AFRICAN Bank Investments Limited’s (Abil’s) business rescue practitioners are still to hand over documents the court ordered them to give to empowerment vehicles Hlumisa and Eyomhlaba relating to the sale of insurer Stangen to the bank.
They also had not consulted with these shareholders about the sale, Max Ahmen, attorney for the empowerment shareholders, said on Friday.
“The respondents have not formally complied as they claim their senior counsel says their application to appeal suspends the order. We disagree, and will in due course argue that.”
Business rescue practitioners Dawie van der Merwe and John Evans said last week they had applied to appeal against the judgment, but were “engaging” Abil’s shareholders. Mr van der Merwe did not respond to requests for comment.
Last month, Hlumisa and Eyomhlaba obtained an interdict halting a meeting of creditors to approve Abil’s business rescue plan, which included the sale of the insurer.
The High Court in Pretoria ordered Mr van der Merwe and Mr Evans to hand over certain documents and correspondence relating to Stangen’s sale, including a KPMG valuation report on its shares.
Hlumisa chairman Desmond Lockey argued in court papers that African Bank’s R1.4bn offer undervalued Stangen and would prejudice investors whose Abil shareholding “will be completely decimated as a result of the sale of Abil’s main asset”.
Mr Lockey said the two empowerment vehicles, representing about 13,000 black investors, had invested about R268m in Abil, and reinvested R660m in dividends they were compelled to pump back into the company over nine years.
They lost a collective R1.5bn in equity value when Abil collapsed under a heap of bad debt last year.
African Bank curator Tom Winterboer is not willing to defer restructuring to accommodate delays, which may become “substantial”, in acquiring Stangen. His aim was for the restructuring proposal to become effective on February 1.
The bank said on Friday it still considered Stangen a worthwhile part of Mr Winterboer’s plan to restructure African Bank into a good bank and a residual bank, but alternative options available to him did not merit delaying the restructuring.
Mr Winterboer said he could not divulge how many alternatives African Bank had to the insurer.

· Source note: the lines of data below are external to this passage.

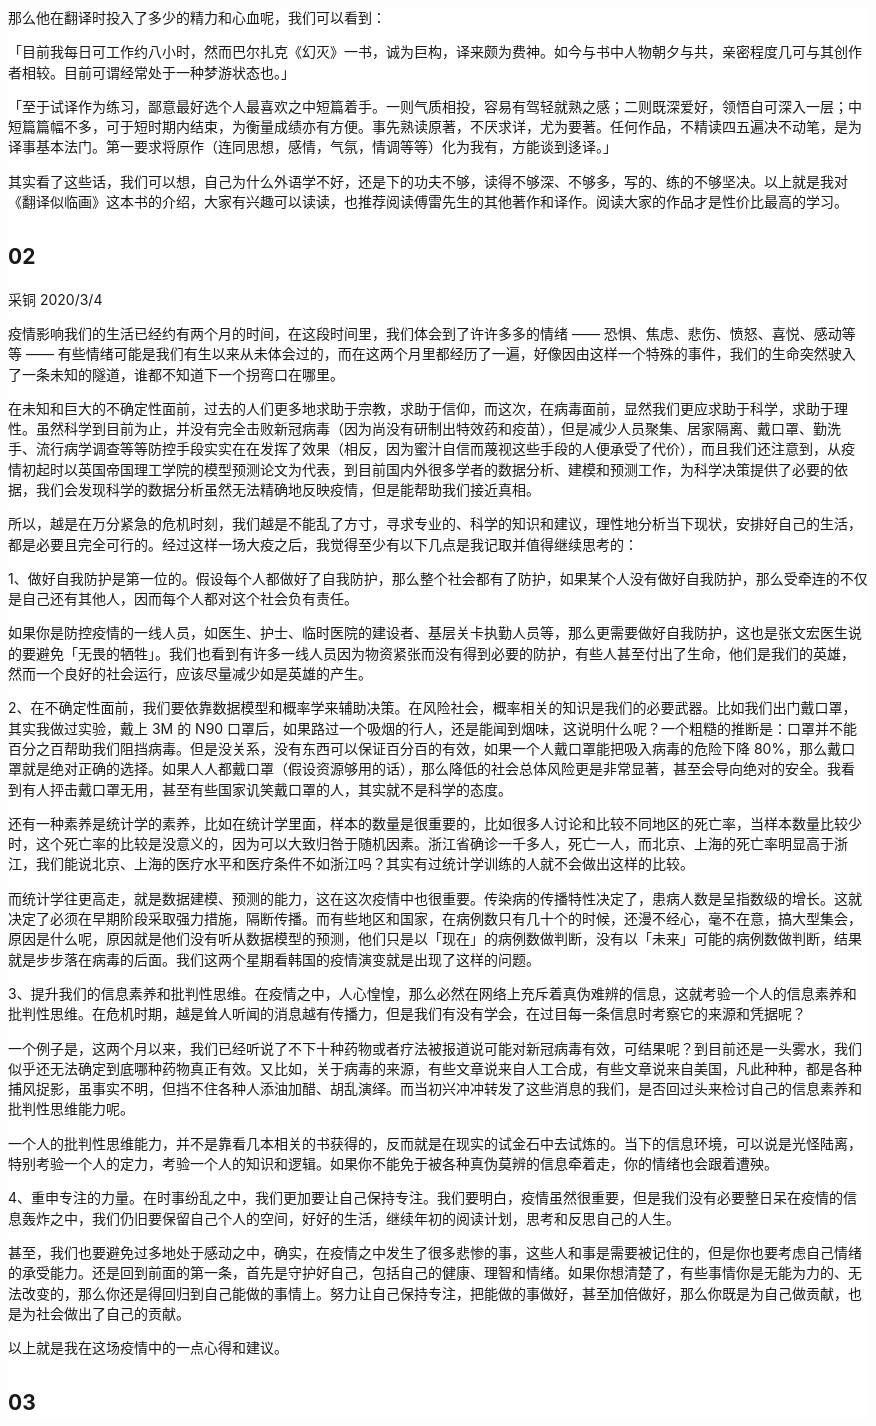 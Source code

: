那么他在翻译时投入了多少的精力和心血呢，我们可以看到：

「目前我每日可工作约八小时，然而巴尔扎克《幻灭》一书，诚为巨构，译来颇为费神。如今与书中人物朝夕与共，亲密程度几可与其创作者相较。目前可谓经常处于一种梦游状态也。」

「至于试译作为练习，鄙意最好选个人最喜欢之中短篇着手。一则气质相投，容易有驾轻就熟之感；二则既深爱好，领悟自可深入一层；中短篇篇幅不多，可于短时期内结束，为衡量成绩亦有方便。事先熟读原著，不厌求详，尤为要著。任何作品，不精读四五遍决不动笔，是为译事基本法门。第一要求将原作（连同思想，感情，气氛，情调等等）化为我有，方能谈到迻译。」

其实看了这些话，我们可以想，自己为什么外语学不好，还是下的功夫不够，读得不够深、不够多，写的、练的不够坚决。以上就是我对《翻译似临画》这本书的介绍，大家有兴趣可以读读，也推荐阅读傅雷先生的其他著作和译作。阅读大家的作品才是性价比最高的学习。

## 02

采铜
2020/3/4

疫情影响我们的生活已经约有两个月的时间，在这段时间里，我们体会到了许许多多的情绪 —— 恐惧、焦虑、悲伤、愤怒、喜悦、感动等等 —— 有些情绪可能是我们有生以来从未体会过的，而在这两个月里都经历了一遍，好像因由这样一个特殊的事件，我们的生命突然驶入了一条未知的隧道，谁都不知道下一个拐弯口在哪里。

在未知和巨大的不确定性面前，过去的人们更多地求助于宗教，求助于信仰，而这次，在病毒面前，显然我们更应求助于科学，求助于理性。虽然科学到目前为止，并没有完全击败新冠病毒（因为尚没有研制出特效药和疫苗），但是减少人员聚集、居家隔离、戴口罩、勤洗手、流行病学调查等等防控手段实实在在发挥了效果（相反，因为蜜汁自信而蔑视这些手段的人便承受了代价），而且我们还注意到，从疫情初起时以英国帝国理工学院的模型预测论文为代表，到目前国内外很多学者的数据分析、建模和预测工作，为科学决策提供了必要的依据，我们会发现科学的数据分析虽然无法精确地反映疫情，但是能帮助我们接近真相。

所以，越是在万分紧急的危机时刻，我们越是不能乱了方寸，寻求专业的、科学的知识和建议，理性地分析当下现状，安排好自己的生活，都是必要且完全可行的。经过这样一场大疫之后，我觉得至少有以下几点是我记取并值得继续思考的：

1、做好自我防护是第一位的。假设每个人都做好了自我防护，那么整个社会都有了防护，如果某个人没有做好自我防护，那么受牵连的不仅是自己还有其他人，因而每个人都对这个社会负有责任。

如果你是防控疫情的一线人员，如医生、护士、临时医院的建设者、基层关卡执勤人员等，那么更需要做好自我防护，这也是张文宏医生说的要避免「无畏的牺牲」。我们也看到有许多一线人员因为物资紧张而没有得到必要的防护，有些人甚至付出了生命，他们是我们的英雄，然而一个良好的社会运行，应该尽量减少如是英雄的产生。

2、在不确定性面前，我们要依靠数据模型和概率学来辅助决策。在风险社会，概率相关的知识是我们的必要武器。比如我们出门戴口罩，其实我做过实验，戴上 3M 的 N90 口罩后，如果路过一个吸烟的行人，还是能闻到烟味，这说明什么呢？一个粗糙的推断是：口罩并不能百分之百帮助我们阻挡病毒。但是没关系，没有东西可以保证百分百的有效，如果一个人戴口罩能把吸入病毒的危险下降 80%，那么戴口罩就是绝对正确的选择。如果人人都戴口罩（假设资源够用的话），那么降低的社会总体风险更是非常显著，甚至会导向绝对的安全。我看到有人抨击戴口罩无用，甚至有些国家讥笑戴口罩的人，其实就不是科学的态度。

还有一种素养是统计学的素养，比如在统计学里面，样本的数量是很重要的，比如很多人讨论和比较不同地区的死亡率，当样本数量比较少时，这个死亡率的比较是没意义的，因为可以大致归咎于随机因素。浙江省确诊一千多人，死亡一人，而北京、上海的死亡率明显高于浙江，我们能说北京、上海的医疗水平和医疗条件不如浙江吗？其实有过统计学训练的人就不会做出这样的比较。

而统计学往更高走，就是数据建模、预测的能力，这在这次疫情中也很重要。传染病的传播特性决定了，患病人数是呈指数级的增长。这就决定了必须在早期阶段采取强力措施，隔断传播。而有些地区和国家，在病例数只有几十个的时候，还漫不经心，毫不在意，搞大型集会，原因是什么呢，原因就是他们没有听从数据模型的预测，他们只是以「现在」的病例数做判断，没有以「未来」可能的病例数做判断，结果就是步步落在病毒的后面。我们这两个星期看韩国的疫情演变就是出现了这样的问题。

3、提升我们的信息素养和批判性思维。在疫情之中，人心惶惶，那么必然在网络上充斥着真伪难辨的信息，这就考验一个人的信息素养和批判性思维。在危机时期，越是耸人听闻的消息越有传播力，但是我们有没有学会，在过目每一条信息时考察它的来源和凭据呢？

一个例子是，这两个月以来，我们已经听说了不下十种药物或者疗法被报道说可能对新冠病毒有效，可结果呢？到目前还是一头雾水，我们似乎还无法确定到底哪种药物真正有效。又比如，关于病毒的来源，有些文章说来自人工合成，有些文章说来自美国，凡此种种，都是各种捕风捉影，虽事实不明，但挡不住各种人添油加醋、胡乱演绎。而当初兴冲冲转发了这些消息的我们，是否回过头来检讨自己的信息素养和批判性思维能力呢。

一个人的批判性思维能力，并不是靠看几本相关的书获得的，反而就是在现实的试金石中去试炼的。当下的信息环境，可以说是光怪陆离，特别考验一个人的定力，考验一个人的知识和逻辑。如果你不能免于被各种真伪莫辨的信息牵着走，你的情绪也会跟着遭殃。

4、重申专注的力量。在时事纷乱之中，我们更加要让自己保持专注。我们要明白，疫情虽然很重要，但是我们没有必要整日呆在疫情的信息轰炸之中，我们仍旧要保留自己个人的空间，好好的生活，继续年初的阅读计划，思考和反思自己的人生。

甚至，我们也要避免过多地处于感动之中，确实，在疫情之中发生了很多悲惨的事，这些人和事是需要被记住的，但是你也要考虑自己情绪的承受能力。还是回到前面的第一条，首先是守护好自己，包括自己的健康、理智和情绪。如果你想清楚了，有些事情你是无能为力的、无法改变的，那么你还是得回归到自己能做的事情上。努力让自己保持专注，把能做的事做好，甚至加倍做好，那么你既是为自己做贡献，也是为社会做出了自己的贡献。

以上就是我在这场疫情中的一点心得和建议。

## 03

The good bank restructuring proposal “is the best outcome, whether Stangen is acquired or not”.
Interested parties had until 5pm last Friday to comment on the proposal, but Mr Winterboer has given them more time.
“We have not placed a timeline on the extension, but said we intend to update the market before October 23, together with an amended closing date for comments,” he said.